Go line by line through the entries and show those that hold the string "views".

--- Records to process ---

☆ ☆ ☆

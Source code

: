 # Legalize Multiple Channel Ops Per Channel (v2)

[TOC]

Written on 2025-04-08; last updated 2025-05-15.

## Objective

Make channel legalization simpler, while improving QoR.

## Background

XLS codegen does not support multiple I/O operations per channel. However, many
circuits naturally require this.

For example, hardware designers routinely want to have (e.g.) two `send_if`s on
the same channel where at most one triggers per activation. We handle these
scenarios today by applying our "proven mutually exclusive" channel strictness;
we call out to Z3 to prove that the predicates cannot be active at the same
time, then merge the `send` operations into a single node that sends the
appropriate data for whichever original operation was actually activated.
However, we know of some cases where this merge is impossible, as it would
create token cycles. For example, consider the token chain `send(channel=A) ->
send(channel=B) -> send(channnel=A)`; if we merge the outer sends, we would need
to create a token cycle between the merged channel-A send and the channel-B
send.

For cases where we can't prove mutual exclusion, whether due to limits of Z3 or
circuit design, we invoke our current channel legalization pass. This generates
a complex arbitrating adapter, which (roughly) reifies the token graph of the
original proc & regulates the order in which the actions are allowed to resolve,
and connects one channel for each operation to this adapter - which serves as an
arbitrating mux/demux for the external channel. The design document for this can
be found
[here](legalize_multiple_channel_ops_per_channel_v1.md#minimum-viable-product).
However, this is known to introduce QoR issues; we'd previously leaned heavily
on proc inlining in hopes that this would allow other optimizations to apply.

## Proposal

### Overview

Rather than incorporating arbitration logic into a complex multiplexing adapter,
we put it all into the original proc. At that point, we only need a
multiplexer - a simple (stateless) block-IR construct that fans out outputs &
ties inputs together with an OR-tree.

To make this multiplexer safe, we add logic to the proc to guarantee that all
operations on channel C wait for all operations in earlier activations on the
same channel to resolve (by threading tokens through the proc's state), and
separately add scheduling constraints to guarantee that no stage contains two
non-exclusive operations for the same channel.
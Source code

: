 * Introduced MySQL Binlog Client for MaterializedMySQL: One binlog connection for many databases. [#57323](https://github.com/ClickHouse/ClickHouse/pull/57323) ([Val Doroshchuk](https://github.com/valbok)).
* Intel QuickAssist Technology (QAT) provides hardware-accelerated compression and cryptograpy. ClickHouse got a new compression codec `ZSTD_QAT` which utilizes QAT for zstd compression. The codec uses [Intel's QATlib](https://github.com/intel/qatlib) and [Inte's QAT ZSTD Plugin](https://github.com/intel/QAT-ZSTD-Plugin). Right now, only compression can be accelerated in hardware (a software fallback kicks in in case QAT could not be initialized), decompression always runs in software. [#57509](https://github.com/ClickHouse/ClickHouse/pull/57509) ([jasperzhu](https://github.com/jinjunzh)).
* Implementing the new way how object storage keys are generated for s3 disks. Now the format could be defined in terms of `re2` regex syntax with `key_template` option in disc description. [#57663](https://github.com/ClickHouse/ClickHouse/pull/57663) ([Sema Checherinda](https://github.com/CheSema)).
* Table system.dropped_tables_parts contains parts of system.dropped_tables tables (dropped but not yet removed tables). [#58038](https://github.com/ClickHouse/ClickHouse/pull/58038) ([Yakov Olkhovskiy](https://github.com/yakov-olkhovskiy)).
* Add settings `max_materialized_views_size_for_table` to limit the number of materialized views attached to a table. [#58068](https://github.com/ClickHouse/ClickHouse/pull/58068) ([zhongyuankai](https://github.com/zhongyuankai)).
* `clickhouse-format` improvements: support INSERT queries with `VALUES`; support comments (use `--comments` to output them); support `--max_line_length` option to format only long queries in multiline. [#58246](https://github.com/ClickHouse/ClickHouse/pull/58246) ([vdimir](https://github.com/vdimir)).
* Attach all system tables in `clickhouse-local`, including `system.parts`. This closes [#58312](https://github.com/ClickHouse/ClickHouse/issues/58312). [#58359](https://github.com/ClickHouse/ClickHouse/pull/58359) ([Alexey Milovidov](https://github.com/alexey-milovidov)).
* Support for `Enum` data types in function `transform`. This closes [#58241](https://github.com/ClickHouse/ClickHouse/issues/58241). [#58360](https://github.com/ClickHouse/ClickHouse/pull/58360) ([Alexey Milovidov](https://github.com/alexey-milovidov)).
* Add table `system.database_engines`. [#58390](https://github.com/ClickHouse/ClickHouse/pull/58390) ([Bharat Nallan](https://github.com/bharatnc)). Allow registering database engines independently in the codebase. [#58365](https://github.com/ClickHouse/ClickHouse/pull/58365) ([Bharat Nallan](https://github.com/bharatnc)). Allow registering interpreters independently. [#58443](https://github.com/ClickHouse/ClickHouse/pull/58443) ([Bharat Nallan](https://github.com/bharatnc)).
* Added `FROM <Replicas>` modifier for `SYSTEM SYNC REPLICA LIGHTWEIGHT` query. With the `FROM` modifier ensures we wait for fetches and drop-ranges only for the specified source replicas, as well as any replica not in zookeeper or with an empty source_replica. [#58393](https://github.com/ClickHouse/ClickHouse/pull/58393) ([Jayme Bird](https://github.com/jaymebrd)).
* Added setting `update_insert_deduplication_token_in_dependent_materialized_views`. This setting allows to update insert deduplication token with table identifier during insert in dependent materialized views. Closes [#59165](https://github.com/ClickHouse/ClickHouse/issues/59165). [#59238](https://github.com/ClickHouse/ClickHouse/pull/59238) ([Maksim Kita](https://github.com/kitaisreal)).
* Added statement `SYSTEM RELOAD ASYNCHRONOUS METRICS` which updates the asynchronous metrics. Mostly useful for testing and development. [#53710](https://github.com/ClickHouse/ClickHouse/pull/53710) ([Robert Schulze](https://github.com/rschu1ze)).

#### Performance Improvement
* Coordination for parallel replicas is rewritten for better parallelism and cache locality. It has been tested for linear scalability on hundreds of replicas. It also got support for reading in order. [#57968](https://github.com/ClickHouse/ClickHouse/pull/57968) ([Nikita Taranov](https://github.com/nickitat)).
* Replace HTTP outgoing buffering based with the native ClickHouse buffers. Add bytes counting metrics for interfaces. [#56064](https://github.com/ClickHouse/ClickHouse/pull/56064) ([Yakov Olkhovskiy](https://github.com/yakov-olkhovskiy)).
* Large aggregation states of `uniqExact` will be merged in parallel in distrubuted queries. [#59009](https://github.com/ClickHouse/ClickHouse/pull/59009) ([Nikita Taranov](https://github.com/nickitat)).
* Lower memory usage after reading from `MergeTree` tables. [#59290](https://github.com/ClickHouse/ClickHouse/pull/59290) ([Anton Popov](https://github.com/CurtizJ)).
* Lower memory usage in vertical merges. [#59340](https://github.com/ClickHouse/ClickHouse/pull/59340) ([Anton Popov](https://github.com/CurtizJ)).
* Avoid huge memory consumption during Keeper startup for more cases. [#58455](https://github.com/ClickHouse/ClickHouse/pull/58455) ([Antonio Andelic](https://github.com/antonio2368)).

☆ ☆ ☆

--- Reply to the exercise ---
* Add settings `max_materialized_views_size_for_table` to limit the number of materialized views attached to a table. [#58068](https://github.com/ClickHouse/ClickHouse/pull/58068) ([zhongyuankai](https://github.com/zhongyuankai)).
* Added setting `update_insert_deduplication_token_in_dependent_materialized_views`. This setting allows to update insert deduplication token with table identifier during insert in dependent materialized views. Closes [#59165](https://github.com/ClickHouse/ClickHouse/issues/59165). [#59238](https://github.com/ClickHouse/ClickHouse/pull/59238) ([Maksim Kita](https://github.com/kitaisreal)).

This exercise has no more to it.